Content starts

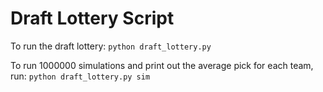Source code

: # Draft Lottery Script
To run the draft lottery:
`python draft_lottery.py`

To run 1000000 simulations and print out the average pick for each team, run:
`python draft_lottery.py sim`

Content ends
Content starts

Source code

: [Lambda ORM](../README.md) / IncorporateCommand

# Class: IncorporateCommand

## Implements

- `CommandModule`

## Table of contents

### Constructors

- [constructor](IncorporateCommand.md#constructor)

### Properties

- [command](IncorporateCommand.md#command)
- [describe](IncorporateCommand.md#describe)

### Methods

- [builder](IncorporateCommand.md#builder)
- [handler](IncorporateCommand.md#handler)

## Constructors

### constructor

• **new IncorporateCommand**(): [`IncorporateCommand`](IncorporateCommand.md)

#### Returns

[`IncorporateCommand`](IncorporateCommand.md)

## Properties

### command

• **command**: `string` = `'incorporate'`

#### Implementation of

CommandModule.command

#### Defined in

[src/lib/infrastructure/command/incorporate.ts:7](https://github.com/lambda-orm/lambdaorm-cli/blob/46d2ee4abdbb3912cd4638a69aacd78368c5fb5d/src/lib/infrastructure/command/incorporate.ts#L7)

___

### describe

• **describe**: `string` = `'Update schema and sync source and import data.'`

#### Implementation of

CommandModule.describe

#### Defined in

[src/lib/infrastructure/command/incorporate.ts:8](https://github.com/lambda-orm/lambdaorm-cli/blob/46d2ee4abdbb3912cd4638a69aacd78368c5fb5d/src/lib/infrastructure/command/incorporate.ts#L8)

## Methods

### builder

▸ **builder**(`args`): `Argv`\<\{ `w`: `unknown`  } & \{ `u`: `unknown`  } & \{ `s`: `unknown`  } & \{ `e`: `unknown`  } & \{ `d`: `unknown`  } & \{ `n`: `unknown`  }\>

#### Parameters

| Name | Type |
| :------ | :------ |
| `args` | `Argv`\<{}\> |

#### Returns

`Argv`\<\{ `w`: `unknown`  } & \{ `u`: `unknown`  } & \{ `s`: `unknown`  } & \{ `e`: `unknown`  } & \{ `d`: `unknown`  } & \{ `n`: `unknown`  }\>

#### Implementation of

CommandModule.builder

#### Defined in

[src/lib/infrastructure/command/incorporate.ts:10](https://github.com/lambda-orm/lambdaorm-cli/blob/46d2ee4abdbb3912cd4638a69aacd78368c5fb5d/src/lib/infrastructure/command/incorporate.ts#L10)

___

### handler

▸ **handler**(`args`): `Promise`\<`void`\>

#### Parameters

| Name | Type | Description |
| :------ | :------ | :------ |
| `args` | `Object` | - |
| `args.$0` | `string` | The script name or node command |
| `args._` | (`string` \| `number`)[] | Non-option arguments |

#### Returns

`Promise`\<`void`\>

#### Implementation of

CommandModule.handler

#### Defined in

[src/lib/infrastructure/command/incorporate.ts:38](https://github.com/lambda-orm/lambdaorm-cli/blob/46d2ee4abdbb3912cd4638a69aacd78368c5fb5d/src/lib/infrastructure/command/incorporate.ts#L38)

Content ends

— Instructions to follow —
A copy of each line in the data above that holds the string "builder" is needed.

— Exercise output —
- [builder](IncorporateCommand.md#builder)
### builder
▸ **builder**(`args`): `Argv`\<\{ `w`: `unknown`  } & \{ `u`: `unknown`  } & \{ `s`: `unknown`  } & \{ `e`: `unknown`  } & \{ `d`: `unknown`  } & \{ `n`: `unknown`  }\>
CommandModule.builder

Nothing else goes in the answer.